Make way for an accelerating clean, green economy
Yet another study shows that a shift away from traditional polluting jobs to those that fall into the so-called low carbon category is already occurring and will help Europe battle its way out of the current recession.
Called ‘Low carbon jobs for Europe’, the WWF publication released last week indicates that about 3.4 million jobs in Europe are related directly to renewable energies, sustainable transportation and energy efficient goods and services, compared with 2.8 million jobs in polluting industries like mining, electricity, gas, cement, iron and steel.
The study also predicts that the number of low carbon jobs will continue to increase just as assuredly as employment in extractive and climate polluting industries will keep on decreasing.

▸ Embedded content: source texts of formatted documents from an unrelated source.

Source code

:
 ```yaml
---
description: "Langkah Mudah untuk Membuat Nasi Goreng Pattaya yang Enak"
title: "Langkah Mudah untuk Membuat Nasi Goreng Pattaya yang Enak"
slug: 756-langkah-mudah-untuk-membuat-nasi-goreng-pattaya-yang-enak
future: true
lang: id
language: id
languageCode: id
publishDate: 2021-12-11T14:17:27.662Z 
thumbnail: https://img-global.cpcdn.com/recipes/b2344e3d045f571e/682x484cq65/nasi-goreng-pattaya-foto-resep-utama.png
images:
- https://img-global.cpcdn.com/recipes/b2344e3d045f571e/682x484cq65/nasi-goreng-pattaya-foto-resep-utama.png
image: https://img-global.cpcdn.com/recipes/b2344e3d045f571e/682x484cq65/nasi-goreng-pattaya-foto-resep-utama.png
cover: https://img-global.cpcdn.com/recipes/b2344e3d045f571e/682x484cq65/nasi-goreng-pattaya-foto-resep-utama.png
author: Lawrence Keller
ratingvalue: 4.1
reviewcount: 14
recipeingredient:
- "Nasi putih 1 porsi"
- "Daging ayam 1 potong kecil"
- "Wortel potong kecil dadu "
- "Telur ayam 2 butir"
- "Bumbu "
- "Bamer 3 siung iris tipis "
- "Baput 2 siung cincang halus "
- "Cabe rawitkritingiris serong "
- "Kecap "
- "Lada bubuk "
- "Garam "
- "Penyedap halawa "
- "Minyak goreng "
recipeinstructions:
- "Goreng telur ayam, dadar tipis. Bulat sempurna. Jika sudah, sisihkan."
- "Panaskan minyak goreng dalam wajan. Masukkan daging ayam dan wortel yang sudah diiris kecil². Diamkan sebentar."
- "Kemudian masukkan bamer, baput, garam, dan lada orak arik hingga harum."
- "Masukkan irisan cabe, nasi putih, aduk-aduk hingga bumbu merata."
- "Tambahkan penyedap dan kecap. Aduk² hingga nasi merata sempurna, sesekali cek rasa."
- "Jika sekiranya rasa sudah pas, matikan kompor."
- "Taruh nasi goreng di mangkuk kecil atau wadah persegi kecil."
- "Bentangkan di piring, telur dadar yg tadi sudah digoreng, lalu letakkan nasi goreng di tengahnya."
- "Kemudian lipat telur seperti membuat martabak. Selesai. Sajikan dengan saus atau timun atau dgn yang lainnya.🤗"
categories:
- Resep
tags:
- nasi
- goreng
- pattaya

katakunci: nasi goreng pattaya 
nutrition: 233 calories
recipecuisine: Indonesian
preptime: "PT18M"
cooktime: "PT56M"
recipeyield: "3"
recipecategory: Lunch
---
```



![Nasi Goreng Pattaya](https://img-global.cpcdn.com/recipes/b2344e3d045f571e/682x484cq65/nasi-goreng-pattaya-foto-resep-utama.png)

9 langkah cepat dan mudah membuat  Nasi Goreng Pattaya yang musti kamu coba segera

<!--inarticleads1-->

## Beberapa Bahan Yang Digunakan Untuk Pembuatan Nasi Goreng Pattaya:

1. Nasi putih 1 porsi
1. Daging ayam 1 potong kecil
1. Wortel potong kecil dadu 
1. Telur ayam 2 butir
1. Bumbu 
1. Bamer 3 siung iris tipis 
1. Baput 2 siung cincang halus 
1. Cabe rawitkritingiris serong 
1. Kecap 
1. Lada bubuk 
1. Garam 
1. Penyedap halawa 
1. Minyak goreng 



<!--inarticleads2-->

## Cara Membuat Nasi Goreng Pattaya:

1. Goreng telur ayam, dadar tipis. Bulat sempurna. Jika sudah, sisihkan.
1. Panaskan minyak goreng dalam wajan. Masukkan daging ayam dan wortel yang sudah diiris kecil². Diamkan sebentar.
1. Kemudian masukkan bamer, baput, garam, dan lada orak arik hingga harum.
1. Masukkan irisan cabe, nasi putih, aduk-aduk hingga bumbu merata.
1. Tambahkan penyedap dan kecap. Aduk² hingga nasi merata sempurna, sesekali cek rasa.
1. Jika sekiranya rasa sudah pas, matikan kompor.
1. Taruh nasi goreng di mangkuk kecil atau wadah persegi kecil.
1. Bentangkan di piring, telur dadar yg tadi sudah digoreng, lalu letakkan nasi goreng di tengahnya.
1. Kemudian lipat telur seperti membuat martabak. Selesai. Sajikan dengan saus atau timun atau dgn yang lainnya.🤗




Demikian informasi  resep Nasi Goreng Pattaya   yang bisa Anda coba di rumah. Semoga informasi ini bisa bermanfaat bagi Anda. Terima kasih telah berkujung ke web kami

“The study clearly points at the winners and provides evidence that climate-friendly policies and technologies make a positive contribution to the economy,” says Jason Anderson, Head of European Climate and Energy Policy at WWF. “The clean economy is about to take off. If politicians continue to support industries that contribute to climate pollution, Europe will face high costs in the future, both for the economy and the environment.”
The WWF report suggests that nearly 400,000 people are employed in renewable energy activities in the EU, some 2.1 million in efficient transport, and over 900,000 in energy efficiency goods and services.
“These jobs include manufacturing, installation and maintenance of wind turbines and solar panels, and construction works to improve efficiency in existing buildings. Related indirect jobs are estimated at approximately another 5 million,” the WWF website says. “All are showing significant growth, with particular focus on wind power, solar photovoltaic, bioenergy, public transport and building sectors.”
The study urged EU policy makers to make “strong commitments to cut domestic greenhouse gas emissions and move to a green economy.” By doing so, WWF says, Europe can show that aggressively fighting global warming neatly dovetails with developing the catalysts of future employment and economic growth.
“Making a strong emissions reductions commitment will also support the fastest growing and highest job contributing areas of the economy,” Anderson said.
The European Wind Energy Association (EWEA) endorses the WWF study since its overarching message is another important piece of data which points out to politicians that a new green economy based on wind power and other renewables is both achievable and economically sound.
Indeed, the WWF study reinforces an EWEA report, ‘Wind at Work – wind energy and job creation in the EU’ , which was published earlier this year and found that jobs in the European wind energy sector will more than double from 154,000 in 2007 to 325,000 by 2020.
In addition, the WWF study covers some of the same material as a recent European Commission report which found that policies supporting renewable energy sources give a significant boost to the economy and the number of jobs in the EU. That report, ‘The impact of renewable energy policy on economic growth and employment in the European Union’, noted that the RES sector employed roughly 1.4 million people in 2005. Different Commission scenarios suggest that total gross employment in the RES sector in the EU-27 in 2020 would range from 2.3 million people to 2.8 million people.
EWEA believes that politicians dealing with a moribund economy, diminishing energy supplies for a growing population and a besieged environment grappling with global warming caused by burning fossil fuels should take note of these valuable reports and begin acting on them now.
The verdict is in: the world needs a clean, green economy, and it needs it quickly.